Bupati Cilacap Ditangkap KPK, Cak Imin Ingatkan Kader PKB Jauhi Korupsi
Komisi Pemberantasan Korupsi (KPK) secara resmi mengumumkan penetapan Bupati Cilacap Syamsul Auliya Rachman dan Sekretaris Daerah Sadmoko Danardoo sebagai tersangka dalam kasus dugaan pemerasan. Penetapan ini dilakukan setelah operasi tangkap tangan yang digelar pada 13 Maret 2026, yang juga menangkap 26 orang lainnya serta menyita sejumlah uang tunai.
Operasi Tangkap Tangan dan Kronologi Kasus
Pada 14 Maret 2026, KPK mengonfirmasi bahwa Syamsul Auliya Rachman (AUL) dan Sadmoko Danardoo (SAD) diduga terlibat dalam tindak pidana pemerasan dan penerimaan lainnya di lingkungan Pemerintah Kabupaten Cilacap, Jawa Tengah, selama tahun anggaran 2025-2026. Menurut informasi yang beredar, Syamsul Auliya menargetkan perolehan dana sebesar Rp 750 juta dari aksi pemerasan tersebut.

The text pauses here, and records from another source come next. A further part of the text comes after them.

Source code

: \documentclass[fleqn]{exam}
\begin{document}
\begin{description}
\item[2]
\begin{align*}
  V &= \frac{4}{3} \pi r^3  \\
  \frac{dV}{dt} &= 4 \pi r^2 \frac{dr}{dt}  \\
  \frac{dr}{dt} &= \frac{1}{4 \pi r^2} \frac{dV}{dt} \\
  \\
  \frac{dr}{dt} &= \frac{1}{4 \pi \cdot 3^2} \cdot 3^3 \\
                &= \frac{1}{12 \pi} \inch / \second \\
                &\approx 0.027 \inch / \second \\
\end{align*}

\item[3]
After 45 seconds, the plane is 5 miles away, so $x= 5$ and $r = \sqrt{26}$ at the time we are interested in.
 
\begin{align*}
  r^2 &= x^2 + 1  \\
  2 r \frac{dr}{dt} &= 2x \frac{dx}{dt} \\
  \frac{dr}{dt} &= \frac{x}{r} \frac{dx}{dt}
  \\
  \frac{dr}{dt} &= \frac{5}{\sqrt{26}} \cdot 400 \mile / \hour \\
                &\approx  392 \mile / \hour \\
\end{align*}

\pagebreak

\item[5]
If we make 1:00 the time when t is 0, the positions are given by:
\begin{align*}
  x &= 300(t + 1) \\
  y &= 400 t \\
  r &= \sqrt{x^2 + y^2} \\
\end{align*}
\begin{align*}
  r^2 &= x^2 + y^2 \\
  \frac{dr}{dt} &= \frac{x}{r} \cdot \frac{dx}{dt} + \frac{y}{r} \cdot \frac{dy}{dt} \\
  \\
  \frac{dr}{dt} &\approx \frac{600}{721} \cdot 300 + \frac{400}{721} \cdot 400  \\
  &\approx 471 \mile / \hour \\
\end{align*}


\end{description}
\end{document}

Dari jumlah tersebut, sekitar Rp 515 juta dialokasikan untuk tunjangan hari raya (THR) Forum Komunikasi Pimpinan Daerah (Forkopimda) Kabupaten Cilacap, sementara sisanya diklaim untuk kepentingan pribadi. Namun, sebelum ditangkap oleh KPK, dia baru berhasil mengumpulkan Rp 610 juta.

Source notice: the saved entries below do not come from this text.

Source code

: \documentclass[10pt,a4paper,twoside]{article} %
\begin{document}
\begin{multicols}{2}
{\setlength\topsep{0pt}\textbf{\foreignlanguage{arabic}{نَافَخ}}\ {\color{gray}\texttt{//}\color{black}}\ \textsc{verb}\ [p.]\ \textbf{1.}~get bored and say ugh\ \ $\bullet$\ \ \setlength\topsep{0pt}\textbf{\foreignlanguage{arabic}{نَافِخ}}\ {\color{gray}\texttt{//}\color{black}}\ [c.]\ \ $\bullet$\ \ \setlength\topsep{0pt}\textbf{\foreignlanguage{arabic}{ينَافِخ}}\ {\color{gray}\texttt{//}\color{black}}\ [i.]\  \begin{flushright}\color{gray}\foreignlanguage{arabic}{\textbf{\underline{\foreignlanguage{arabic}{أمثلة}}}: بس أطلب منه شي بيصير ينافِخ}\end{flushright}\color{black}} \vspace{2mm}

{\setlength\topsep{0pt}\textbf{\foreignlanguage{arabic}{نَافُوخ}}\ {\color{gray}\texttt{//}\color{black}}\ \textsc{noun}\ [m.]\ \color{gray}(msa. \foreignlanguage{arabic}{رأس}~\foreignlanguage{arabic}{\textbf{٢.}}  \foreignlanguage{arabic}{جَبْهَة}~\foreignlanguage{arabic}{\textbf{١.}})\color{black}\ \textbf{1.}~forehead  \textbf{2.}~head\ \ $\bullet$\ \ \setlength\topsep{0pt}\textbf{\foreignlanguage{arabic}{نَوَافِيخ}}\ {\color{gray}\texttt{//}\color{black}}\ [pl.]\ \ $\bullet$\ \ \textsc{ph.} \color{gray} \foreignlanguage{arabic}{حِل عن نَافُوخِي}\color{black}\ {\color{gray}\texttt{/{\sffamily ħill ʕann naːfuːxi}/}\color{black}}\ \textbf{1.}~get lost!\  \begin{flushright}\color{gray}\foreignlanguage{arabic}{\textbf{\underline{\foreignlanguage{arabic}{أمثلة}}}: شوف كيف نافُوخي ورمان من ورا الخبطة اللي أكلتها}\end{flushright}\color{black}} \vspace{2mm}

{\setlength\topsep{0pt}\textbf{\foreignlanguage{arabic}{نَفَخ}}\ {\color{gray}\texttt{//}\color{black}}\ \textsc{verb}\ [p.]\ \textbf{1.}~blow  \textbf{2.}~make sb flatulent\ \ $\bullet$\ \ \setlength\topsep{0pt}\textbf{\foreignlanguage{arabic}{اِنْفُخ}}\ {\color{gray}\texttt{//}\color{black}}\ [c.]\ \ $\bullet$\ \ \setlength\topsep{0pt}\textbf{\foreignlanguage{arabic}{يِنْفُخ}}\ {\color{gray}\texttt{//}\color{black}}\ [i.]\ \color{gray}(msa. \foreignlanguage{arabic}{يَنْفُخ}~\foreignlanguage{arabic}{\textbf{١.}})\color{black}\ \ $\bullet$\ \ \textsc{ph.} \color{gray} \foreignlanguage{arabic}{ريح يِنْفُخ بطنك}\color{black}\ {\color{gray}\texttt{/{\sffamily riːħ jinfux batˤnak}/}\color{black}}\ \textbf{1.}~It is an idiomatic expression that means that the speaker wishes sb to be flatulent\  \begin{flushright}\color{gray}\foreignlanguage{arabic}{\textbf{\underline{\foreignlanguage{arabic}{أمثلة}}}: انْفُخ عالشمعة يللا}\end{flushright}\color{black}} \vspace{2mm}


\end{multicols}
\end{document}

Respons Cak Imin Terhadap Kasus Ini
Merespons kasus ini, Ketua Umum Partai Kebangkitan Bangsa (PKB) Abdul Muhaimin Iskandar atau yang akrab disapa Cak Imin memberikan peringatan keras kepada para kader partainya yang menduduki posisi kepala daerah. Dalam pernyataannya di Kantor DPP PKB, Jakarta, pada Minggu (15/3/2026), Cak Imin menegaskan, "Jangan pernah terjebak pada hal-hal yang membahayakan dan menuju korupsi."
Peringatan ini disampaikan sebagai bentuk tanggung jawab moral dan politik, mengingat Syamsul Auliya Rachman merupakan salah satu kader PKB. Cak Imin menekankan pentingnya integritas dan kejujuran dalam menjalankan tugas publik, terutama di tengah maraknya kasus korupsi yang melibatkan pejabat daerah.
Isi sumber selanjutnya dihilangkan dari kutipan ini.